Но что думает Скотт? С его-то умом и знанием Корнелиуса он вряд ли может разделять общепринятую точку зрения на прошлое Корнелиуса, он вряд ли верит в то, что Стив представлял собой постоянную угрозу, и Корнелиус, бедный, кроткий, слабый Корнелиус, был вынужден для самозащиты наносить ответные удары. Я могу допустить, что между Скоттом и его отцом произошло отчуждение — пираты, подобные Стиву Салливену, очень часто живут в таком темпе, что по дороге теряют своих детей. Но насколько глубоким было это отчуждение? Я не помню Стива Салливена, который в 1933 году навсегда покинул Америку, но я помню, как Тони, брат Скотта, однажды с восторгом рассказывал мне о домике на дереве, который ему построил отец.
Я помню, как Тони тогда сказал: «Как замечательно иметь отца, который так много времени проводит с тобой!», добавив с такой наивной честностью, что трудно было заподозрить его в лицемерии: «Он самый лучший отец во всем мире!»
Это было удивительное свидетельство, особенно на фоне регулярных заявлений Корнелиуса о том, что Стив никуда не годный отец, пренебрегающий своим родительским долгом. Корнелиус питал викторианскую любовь к слову «долг» и относился к нему, как к талисману, который неизменно перевешивал любой другой моральный аргумент.
Но разделял ли Скотт когда-либо эту упорную преданность Тони к своему отцу? Они с Тони были очень разные и по темпераменту, и по интеллекту и незадолго до смерти Тони отдалились друг от друга. Скотт был замкнут и непроницаем. Могли такие два человека иметь одинаковый взгляд на прошлое? Трудно сказать.
Когда я гляжу на Скотта, у меня возникает сильное желание вскрыть его череп и заглянуть внутрь; что там скрыто?
— Ах, ты думаешь, Скотт, Корнелиус финансирует школу Элфриды из чувства вины? — вдруг спрашиваю я. — Как ты думаешь, не старается ли он искупить свою вину за то, что стер твоего отца с лица земли в тридцатые годы?
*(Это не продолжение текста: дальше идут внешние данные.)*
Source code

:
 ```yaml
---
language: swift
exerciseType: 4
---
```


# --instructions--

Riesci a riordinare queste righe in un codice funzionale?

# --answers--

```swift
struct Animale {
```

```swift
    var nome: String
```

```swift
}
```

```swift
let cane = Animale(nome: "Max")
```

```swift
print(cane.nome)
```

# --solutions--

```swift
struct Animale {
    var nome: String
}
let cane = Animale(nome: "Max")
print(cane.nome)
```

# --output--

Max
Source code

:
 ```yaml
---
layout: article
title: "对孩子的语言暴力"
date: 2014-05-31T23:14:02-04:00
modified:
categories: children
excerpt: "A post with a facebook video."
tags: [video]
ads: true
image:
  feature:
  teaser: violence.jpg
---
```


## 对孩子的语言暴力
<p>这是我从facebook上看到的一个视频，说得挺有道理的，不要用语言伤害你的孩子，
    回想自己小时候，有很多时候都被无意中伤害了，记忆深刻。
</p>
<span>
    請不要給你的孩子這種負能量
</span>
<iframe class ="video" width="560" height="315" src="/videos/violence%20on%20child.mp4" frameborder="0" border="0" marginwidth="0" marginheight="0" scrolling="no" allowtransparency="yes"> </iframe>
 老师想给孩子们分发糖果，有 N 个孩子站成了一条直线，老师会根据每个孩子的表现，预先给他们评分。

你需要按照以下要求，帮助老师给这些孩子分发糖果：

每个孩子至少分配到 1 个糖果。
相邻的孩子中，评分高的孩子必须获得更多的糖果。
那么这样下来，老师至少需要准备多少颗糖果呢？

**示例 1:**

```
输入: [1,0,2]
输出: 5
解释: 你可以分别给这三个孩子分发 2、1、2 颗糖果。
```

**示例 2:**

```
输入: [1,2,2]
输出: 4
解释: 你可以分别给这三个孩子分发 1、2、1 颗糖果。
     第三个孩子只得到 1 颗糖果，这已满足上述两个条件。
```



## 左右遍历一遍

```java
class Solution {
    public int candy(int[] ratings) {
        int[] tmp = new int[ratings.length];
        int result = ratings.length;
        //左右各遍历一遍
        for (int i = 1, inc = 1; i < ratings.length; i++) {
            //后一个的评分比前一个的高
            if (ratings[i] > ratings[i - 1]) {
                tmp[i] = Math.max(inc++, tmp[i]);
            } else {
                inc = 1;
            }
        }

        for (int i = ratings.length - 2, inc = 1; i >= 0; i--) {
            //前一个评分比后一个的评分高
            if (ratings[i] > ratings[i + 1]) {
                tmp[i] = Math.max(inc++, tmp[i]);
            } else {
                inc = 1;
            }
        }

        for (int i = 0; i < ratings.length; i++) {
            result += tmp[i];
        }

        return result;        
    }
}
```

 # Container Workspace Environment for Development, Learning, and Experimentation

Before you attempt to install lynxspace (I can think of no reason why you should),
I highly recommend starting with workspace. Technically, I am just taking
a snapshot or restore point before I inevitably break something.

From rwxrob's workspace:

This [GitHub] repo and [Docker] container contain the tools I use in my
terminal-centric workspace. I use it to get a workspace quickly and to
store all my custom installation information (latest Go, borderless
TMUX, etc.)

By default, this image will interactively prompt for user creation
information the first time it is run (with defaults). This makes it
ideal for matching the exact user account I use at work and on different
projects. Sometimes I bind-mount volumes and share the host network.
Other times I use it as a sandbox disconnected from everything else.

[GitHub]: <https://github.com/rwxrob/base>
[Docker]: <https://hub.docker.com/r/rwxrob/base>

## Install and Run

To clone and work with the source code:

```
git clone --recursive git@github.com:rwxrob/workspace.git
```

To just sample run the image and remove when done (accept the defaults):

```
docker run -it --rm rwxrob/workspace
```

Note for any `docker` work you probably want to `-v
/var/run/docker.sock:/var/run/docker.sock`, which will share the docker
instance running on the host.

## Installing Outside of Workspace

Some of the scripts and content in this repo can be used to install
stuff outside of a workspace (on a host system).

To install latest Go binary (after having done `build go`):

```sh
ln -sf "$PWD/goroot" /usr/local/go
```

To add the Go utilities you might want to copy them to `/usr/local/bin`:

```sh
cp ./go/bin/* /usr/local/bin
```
— Я сомневаюсь в этом, — довольно спокойно, без напряжения говорит Скотт. — Я могу предположить, что он действует из-за выгоды (дайте мне избавиться от этой девушки, пусть она получит то, что хочет!). Я могу представить себе, что он действует по здравому смыслу (если я буду заботливым по отношению к ней, то она доставит мне меньше хлопот!), и я могу представить себе, что он действует так потому, что известен своим христианским милосердием (если я буду помогать ей, то потом будет легко на душе!), но я не могу себе представить, как он говорит: «О, Боже, отпусти мне мои грехи, я же дам этой девочке школу!»
Я заливаюсь смехом под впечатлением этих слов; трезвый, лишенный сентиментальности анализ мотивов Корнелиуса, сделанный в такой добродушной форме, заставляет меня думать, что я страдаю паранойей, воображая вероломство там, где его нет. Я напоминаю себе, что вполне возможно, что Скотт на сто процентов отверг своего отца, и вполне возможно, что он любит Корнелиуса, не питая при этом никаких иллюзий на его счет. Одно из открытий, которое я с удивлением сделал в подростковом возрасте, заключалось в том, что, хотя я и испытывал отвращение к Корнелиусу, иногда он мне очень нравился и я даже восхищался им. Он мне нравился, когда, после того как я покинул Гротон, он прочел мне подстрекательскую лекцию о презервативах; он мне нравился, когда не только одобрил мой брак, но и стойко поддерживал меня на пути к алтарю. И я восхищаюсь тем, как стойко он переносит свою астму, никогда никому не жалуясь. Я бы очень хотел ненавидеть его на сто процентов, но не могу, и если я время от времени испытываю симпатию к Корнелиусу, то почему Скотт не должен испытывать подобные настроения? Со Скоттом все в порядке. Ему и полагается быть таким. Он просто обычный парень с несколько эксцентрическими привычками.